Nesse sentido, enxergo na primeira metade do filme um recorte crucial na construção afável do tom e da relação entre as irmãs. Não só por isso, mas, igualmente, num desenvolvimento de camadas nos laços que Jo tem com cada uma delas, sobretudo com Amy, que é, justamente, aquela com que a protagonista possui um grave desentendimento e, mais tarde, uma reconciliação ainda mais calorosa. Sob essa perspectiva, há também o estabelecimento de uma encenação que vai contrastar com a outra metade do filme. Nesse espaço de tempo, de certa forma longínquo ao do final do longa, tudo é suficientemente mais cordial e idealista. O melodrama, afinal, se vê na organização de um mundo mais simples; os afetos são descomplicados, as emoções florescem com facilidade, tudo soa como um mundo de esperanças, aventuras e descobertas. Isso é externalizado pelos acontecimentos de vivências cotidianas, conversas bobas e as cores confortáveis que cercam as personagens. Toda a graciosidade, no entanto, é rapidamente subvertida pela desilusão apática da vida adulta; as oportunidades de Jo são escassas, Amy vive um amor indesejado – tema esse que, cabe ressaltar, é típico às narrativas melodramáticas – Meg escolhe o amor ao dinheiro e, por isso, vive uma vida às margens da sociedade elitizada e Beth, a pequena que toca piano, vem a falecer. Essa divisão "anacrônica" que vai sobrepondo a esperança e o arder da juventude das meninas com a angústia e incerteza das mulheres adultas, potencializa aos poucos o melodrama e é externalizada pelo exato oposto de sua outra metade; se as coisas vinham sendo cordiais, aqui se inverteria e daria lugar ao pessimismo e às cores mortas. Assim, a obra nos joga às dores de cada uma das personagens, e dessa forma acompanha um desenvolvimento industrial e de opressão econômica que põe todas aquelas adoráveis mulheres nos dilemas típicos do romantismo e do melodrama moderno, que se desdobram na razão posta no mundo e na emoção que, do contrário, reside apenas no individual cerne sentimentalista dos personagens.
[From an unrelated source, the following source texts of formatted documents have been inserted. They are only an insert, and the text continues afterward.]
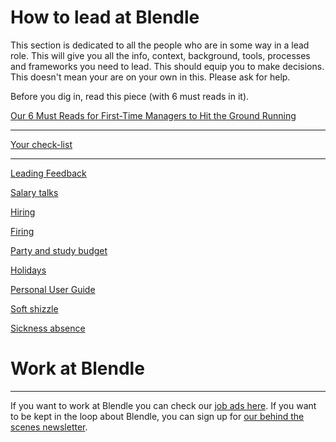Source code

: # How to lead at Blendle

This section is dedicated to all the people who are in some way in a lead role. This will give you  all the info, context, background, tools, processes and frameworks you need to lead. This should equip you to make decisions. This doesn't mean your are on your own in this. Please ask for help.

Before you dig in, read this piece (with 6 must reads in it).

[Our 6 Must Reads for First-Time Managers to Hit the Ground Running](http://firstround.com/review/our-6-must-reads-for-first-time-managers-to-hit-the-ground-running/)

---

[Your check-list](Your%20check-list%20bc4929d827fe42d8a4aa477f2ceb5af2.md)

---

[Leading Feedback ](Leading%20Feedback%20a2e547dabe7a4e30841269c60f07f843.md)

[Salary talks](Salary%20talks%20f3a345ab65b448e88500a3f8f994c758.md)

[Hiring ](Hiring%2004b8c88a011f4540b7b77d335a734ded.md)

[Firing](Firing%206100e9c5214b45d8b701d14a79a479b4.md)

[Party and study budget](Party%20and%20study%20budget%207cfdfe53f1784cc4ab174c49975a8e61.md)

[Holidays](Holidays%2017ca9a7ed633494883c7d2390986af76.md)

[Personal User Guide](Personal%20User%20Guide%2099c4a7817d654b4981a8317de2a2d038.md)

[Soft shizzle](Soft%20shizzle%20893a8dd533d74f4a92cad077d1797a4e.md)

[Sickness absence](Sickness%20absence%202066730be9fd4d1bb2dc217853bb8c44.md)

# Work at Blendle

---

If you want to work at Blendle you can check our [job ads here](https://blendle.homerun.co/). If you want to be kept in the loop about Blendle, you can sign up for [our behind the scenes newsletter](https://blendle.homerun.co/yes-keep-me-posted/tr/apply?token=8092d4128c306003d97dd3821bad06f2).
Por ter essa influência de viés romântico, há em Adoráveis Mulheres, da Greta Gerwig, um extremo afeto pela simplicidade. Nota-se em sua mise en scéne, por exemplo, o constante uso de "planos gerais", ou seja, sequências mais afastadas dos personagens que dão espaço ao ambiente e, portanto, nos localizam em detalhes naquele espaço, tal qual em um livro que busca detalhar cada área de um quarto, sala ou cozinha. Por outro lado, há nos planos detalhes, close-ups e, principalmente naquela cena em que Jo corre atrás de seu verdadeiro amor, um profundo âmago melodramático. A chuva, a trilha sonora - essa sendo um elemento basilar do melodrama, desde os teatros franceses do século XVIII - as expressões, tudo nos coloca nas emoções de cada uma daquelas jovens que se veem perdidas na razão - econômica - e na emoção - buscando, cada uma do seu jeito, a vida verdadeiramente desejada.
É, de certa forma, a individualização das dores de cada mulher que se viu impedida pela conjuntura social a fazer aquilo que ela profundamente quer. Jo é uma persona da qual podemos nos identificar facilmente. Gera um verdadeiro sentimento de pertencimento no telespectador, à medida que dialoga não só com as questões de gênero provindas das discussões levantadas por Greta Gerwig em seus filmes, porém, também, com as exageradas emoções que cercam cada um de seus relacionamentos mais pessoais e individualizantes, dando lugar ao acaso, aos efeitismos e, sobretudo, ao amor que vence cada diâmetro da desilusão previamente abordada na vida adulta.
Adoráveis Mulheres é um excelente melodrama de amadurecimento. Greta Gerwig elabora, a partir de algumas características basilares do gênero, uma obra verdadeira com todos aqueles que assistem. Verdadeira, todavia, não por retratar o real ou abordar uma estética realista sem-graça, mas por nos mostrar um sentimento plenamente verossímil.